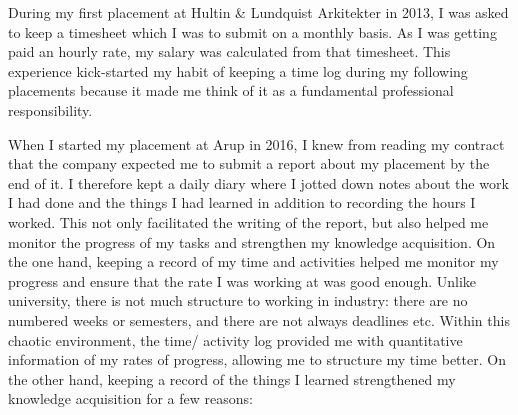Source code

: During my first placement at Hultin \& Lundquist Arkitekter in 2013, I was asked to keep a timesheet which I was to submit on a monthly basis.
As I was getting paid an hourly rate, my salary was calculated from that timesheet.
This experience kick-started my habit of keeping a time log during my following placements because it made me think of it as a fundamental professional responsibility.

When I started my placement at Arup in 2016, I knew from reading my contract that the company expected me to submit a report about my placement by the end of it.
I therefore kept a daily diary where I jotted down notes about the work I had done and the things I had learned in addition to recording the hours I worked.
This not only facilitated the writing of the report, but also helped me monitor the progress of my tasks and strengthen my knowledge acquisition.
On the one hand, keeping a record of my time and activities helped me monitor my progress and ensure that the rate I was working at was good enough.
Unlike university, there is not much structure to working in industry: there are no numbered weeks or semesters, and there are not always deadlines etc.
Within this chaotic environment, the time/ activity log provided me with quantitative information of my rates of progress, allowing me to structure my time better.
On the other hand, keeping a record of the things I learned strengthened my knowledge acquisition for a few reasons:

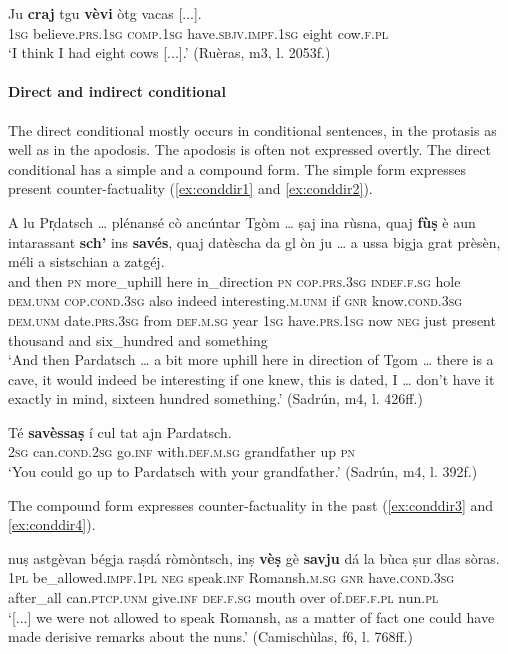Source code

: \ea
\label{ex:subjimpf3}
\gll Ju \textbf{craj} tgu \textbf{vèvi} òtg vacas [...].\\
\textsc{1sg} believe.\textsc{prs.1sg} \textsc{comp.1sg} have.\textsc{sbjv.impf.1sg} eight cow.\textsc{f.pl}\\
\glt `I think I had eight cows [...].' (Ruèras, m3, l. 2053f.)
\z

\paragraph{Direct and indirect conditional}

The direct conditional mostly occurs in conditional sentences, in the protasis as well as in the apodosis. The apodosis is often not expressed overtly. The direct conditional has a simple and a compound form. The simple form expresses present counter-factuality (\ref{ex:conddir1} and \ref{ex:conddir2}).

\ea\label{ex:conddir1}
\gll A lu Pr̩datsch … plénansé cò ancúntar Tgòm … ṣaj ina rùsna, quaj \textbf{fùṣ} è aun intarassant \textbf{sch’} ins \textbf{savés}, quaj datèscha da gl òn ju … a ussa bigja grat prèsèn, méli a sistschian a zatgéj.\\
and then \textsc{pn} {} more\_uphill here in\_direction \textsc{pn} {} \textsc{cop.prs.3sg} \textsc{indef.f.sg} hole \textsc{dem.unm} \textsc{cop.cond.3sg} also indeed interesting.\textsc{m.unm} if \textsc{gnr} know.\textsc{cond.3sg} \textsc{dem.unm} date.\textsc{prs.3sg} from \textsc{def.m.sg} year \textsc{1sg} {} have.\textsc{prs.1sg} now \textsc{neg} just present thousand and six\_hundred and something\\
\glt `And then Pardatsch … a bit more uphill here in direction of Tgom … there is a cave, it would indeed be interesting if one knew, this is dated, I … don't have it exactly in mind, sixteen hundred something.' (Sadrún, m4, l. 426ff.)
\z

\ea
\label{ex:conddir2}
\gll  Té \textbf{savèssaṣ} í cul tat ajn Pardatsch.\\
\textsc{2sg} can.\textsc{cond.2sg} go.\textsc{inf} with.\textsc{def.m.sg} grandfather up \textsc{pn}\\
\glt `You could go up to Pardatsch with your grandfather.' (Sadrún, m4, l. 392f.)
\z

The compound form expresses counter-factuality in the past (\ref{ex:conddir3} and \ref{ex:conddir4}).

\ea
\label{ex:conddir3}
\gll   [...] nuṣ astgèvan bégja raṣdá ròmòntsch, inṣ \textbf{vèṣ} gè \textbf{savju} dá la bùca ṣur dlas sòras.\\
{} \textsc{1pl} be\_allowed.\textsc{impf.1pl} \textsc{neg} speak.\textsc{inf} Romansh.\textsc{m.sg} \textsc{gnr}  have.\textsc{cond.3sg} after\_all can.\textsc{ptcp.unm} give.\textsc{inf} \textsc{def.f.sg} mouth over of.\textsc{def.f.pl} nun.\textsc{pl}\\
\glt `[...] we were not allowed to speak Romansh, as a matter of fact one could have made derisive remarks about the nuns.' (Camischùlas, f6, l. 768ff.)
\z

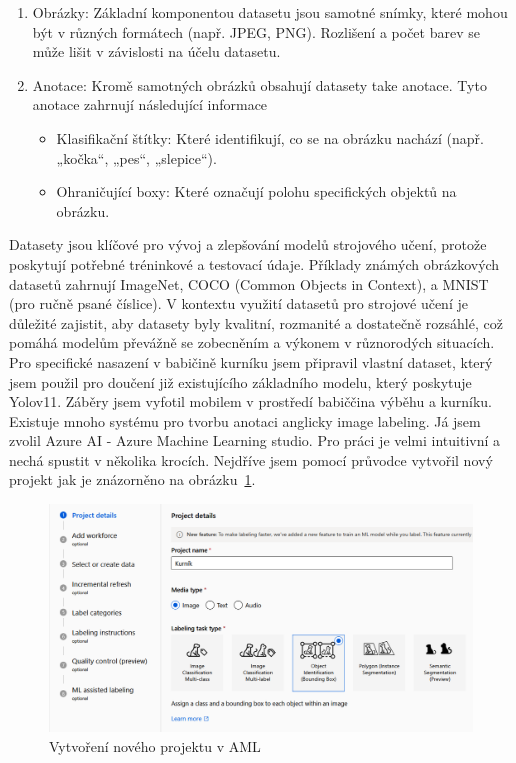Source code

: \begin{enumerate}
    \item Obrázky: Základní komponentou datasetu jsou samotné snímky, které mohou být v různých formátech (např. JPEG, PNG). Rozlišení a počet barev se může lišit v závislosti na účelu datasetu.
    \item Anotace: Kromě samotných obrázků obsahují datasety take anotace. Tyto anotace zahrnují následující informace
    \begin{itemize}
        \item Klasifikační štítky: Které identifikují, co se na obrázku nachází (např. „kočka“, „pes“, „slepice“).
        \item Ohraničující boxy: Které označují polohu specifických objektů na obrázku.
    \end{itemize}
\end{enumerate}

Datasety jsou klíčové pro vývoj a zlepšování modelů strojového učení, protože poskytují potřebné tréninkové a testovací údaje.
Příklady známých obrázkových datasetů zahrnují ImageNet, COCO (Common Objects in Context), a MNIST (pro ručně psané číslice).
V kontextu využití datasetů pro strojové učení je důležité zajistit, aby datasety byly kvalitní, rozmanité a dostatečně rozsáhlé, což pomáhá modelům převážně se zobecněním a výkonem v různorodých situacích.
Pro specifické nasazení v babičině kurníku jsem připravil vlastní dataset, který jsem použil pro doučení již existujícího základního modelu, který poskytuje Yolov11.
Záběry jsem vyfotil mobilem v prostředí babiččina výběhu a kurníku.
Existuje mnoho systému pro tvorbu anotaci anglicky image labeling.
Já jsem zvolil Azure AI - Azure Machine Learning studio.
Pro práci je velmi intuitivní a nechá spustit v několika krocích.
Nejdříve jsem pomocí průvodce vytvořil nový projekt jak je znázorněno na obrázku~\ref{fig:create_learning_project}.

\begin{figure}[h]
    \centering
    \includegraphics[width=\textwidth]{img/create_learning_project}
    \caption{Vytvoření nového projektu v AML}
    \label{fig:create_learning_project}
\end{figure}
==
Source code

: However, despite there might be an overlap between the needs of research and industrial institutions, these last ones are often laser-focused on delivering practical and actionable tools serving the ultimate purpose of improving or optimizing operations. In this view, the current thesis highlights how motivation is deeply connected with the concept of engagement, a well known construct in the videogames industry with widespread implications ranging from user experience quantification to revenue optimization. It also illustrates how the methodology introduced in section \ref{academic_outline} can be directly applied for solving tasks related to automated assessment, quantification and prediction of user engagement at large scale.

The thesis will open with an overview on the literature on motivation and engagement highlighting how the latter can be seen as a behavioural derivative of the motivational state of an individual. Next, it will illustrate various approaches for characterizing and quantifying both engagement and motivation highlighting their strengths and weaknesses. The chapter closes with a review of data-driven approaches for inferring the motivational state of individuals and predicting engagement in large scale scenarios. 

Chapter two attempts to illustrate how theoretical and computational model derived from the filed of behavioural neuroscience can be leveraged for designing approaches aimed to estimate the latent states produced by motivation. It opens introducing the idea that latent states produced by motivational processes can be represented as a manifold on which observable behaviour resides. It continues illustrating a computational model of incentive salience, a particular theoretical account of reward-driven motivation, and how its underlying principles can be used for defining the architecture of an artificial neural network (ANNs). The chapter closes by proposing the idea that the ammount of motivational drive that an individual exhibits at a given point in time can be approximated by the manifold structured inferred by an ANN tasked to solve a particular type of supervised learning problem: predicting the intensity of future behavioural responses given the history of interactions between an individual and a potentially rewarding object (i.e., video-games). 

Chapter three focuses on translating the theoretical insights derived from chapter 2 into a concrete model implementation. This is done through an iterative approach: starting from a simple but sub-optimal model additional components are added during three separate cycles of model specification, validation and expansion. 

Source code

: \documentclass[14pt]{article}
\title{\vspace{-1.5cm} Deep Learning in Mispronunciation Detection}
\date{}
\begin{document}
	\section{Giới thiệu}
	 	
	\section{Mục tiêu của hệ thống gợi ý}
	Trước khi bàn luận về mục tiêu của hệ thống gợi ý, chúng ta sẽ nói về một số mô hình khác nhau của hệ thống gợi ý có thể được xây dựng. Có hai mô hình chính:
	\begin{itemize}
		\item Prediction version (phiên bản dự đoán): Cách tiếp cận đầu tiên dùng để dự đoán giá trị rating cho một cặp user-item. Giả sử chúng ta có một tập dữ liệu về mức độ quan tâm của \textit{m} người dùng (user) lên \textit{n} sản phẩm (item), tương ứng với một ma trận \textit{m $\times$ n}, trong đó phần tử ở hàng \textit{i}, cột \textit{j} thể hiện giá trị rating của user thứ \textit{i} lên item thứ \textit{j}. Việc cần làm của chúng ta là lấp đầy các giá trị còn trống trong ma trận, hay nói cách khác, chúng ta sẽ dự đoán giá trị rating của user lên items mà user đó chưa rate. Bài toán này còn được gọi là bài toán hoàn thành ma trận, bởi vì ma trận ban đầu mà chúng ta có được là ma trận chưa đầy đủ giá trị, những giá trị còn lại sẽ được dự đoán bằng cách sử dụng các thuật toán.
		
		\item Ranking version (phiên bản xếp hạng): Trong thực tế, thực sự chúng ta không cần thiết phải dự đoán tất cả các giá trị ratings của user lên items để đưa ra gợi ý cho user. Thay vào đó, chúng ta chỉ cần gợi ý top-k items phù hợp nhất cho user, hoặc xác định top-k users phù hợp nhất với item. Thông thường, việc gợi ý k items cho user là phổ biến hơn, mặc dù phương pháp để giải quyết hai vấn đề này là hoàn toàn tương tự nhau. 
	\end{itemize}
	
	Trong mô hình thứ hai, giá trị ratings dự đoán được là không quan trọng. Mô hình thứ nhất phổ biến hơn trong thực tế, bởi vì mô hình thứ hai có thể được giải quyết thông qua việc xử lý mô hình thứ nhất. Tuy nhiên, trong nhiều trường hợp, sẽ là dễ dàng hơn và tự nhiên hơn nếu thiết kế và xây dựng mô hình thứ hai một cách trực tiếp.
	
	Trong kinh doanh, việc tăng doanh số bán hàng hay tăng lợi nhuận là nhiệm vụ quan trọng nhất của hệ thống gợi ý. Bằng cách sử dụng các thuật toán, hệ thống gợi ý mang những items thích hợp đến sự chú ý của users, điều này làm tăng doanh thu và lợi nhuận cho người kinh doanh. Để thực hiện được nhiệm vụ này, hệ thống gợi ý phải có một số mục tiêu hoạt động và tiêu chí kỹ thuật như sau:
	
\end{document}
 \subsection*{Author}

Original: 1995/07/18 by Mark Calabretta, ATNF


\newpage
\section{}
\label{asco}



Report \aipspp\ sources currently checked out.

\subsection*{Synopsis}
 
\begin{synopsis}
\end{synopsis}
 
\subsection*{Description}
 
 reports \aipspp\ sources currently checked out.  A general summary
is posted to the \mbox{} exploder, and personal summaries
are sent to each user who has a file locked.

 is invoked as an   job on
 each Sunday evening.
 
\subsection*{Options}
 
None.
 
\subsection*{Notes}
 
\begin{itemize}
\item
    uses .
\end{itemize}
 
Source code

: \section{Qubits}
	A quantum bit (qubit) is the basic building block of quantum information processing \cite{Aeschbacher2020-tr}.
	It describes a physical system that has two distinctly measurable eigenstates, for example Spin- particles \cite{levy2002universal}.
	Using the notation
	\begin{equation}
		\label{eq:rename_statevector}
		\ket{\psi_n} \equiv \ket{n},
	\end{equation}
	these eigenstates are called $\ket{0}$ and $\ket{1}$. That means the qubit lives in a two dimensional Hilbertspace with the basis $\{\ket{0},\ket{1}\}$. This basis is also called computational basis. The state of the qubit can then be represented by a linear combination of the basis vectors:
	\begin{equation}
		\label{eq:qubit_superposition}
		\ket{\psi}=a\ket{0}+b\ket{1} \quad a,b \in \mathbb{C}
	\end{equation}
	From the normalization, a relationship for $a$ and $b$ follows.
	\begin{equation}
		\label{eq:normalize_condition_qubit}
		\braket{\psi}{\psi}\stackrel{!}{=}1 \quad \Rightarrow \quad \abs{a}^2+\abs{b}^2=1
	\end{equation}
---
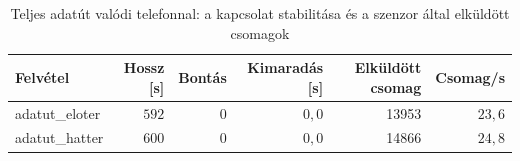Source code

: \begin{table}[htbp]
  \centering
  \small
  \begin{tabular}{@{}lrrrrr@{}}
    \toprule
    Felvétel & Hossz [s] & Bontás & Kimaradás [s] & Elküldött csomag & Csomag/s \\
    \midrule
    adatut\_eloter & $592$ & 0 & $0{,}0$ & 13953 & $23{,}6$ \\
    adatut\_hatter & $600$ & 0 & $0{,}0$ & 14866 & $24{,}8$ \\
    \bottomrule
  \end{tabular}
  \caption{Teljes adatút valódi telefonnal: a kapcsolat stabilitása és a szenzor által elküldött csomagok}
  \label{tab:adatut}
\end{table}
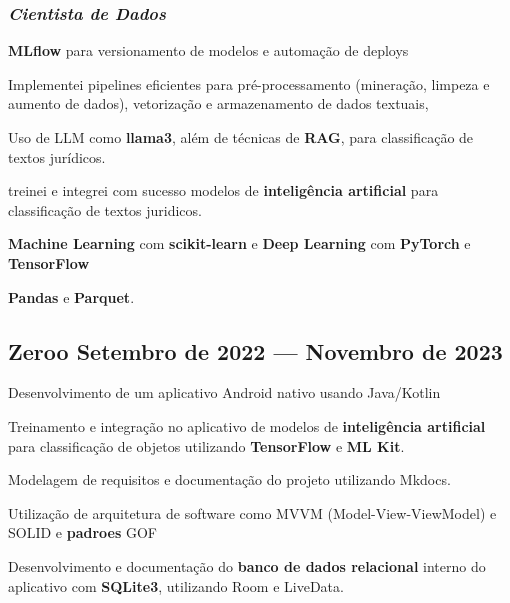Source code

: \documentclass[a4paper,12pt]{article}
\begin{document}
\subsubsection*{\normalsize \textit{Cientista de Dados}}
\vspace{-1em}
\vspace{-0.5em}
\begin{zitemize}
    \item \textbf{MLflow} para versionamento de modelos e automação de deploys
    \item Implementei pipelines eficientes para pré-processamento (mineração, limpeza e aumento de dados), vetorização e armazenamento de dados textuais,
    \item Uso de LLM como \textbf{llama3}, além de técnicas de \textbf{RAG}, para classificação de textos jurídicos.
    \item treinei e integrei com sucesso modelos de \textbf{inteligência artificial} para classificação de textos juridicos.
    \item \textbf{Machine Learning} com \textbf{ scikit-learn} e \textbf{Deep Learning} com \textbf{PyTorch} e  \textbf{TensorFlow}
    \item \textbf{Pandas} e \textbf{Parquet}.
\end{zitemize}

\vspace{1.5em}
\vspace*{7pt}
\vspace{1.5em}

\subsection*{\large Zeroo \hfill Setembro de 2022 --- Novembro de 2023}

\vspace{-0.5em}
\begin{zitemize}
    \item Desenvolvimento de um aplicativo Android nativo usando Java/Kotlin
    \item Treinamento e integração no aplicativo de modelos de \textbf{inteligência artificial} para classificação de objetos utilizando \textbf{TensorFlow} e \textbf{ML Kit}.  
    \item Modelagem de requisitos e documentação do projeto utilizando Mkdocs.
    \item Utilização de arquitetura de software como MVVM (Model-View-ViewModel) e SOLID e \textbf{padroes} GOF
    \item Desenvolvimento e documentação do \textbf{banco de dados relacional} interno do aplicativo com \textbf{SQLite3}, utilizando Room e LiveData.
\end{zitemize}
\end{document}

[WHAT IS REQUIRED]
Among the lines of the listing above, which ones contain the word "counter"? Show them.

[YOUR SOLUTION]
The direct conditional mostly occurs in conditional sentences, in the protasis as well as in the apodosis. The apodosis is often not expressed overtly. The direct conditional has a simple and a compound form. The simple form expresses present counter-factuality (\ref{ex:conddir1} and \ref{ex:conddir2}).
The compound form expresses counter-factuality in the past (\ref{ex:conddir3} and \ref{ex:conddir4}).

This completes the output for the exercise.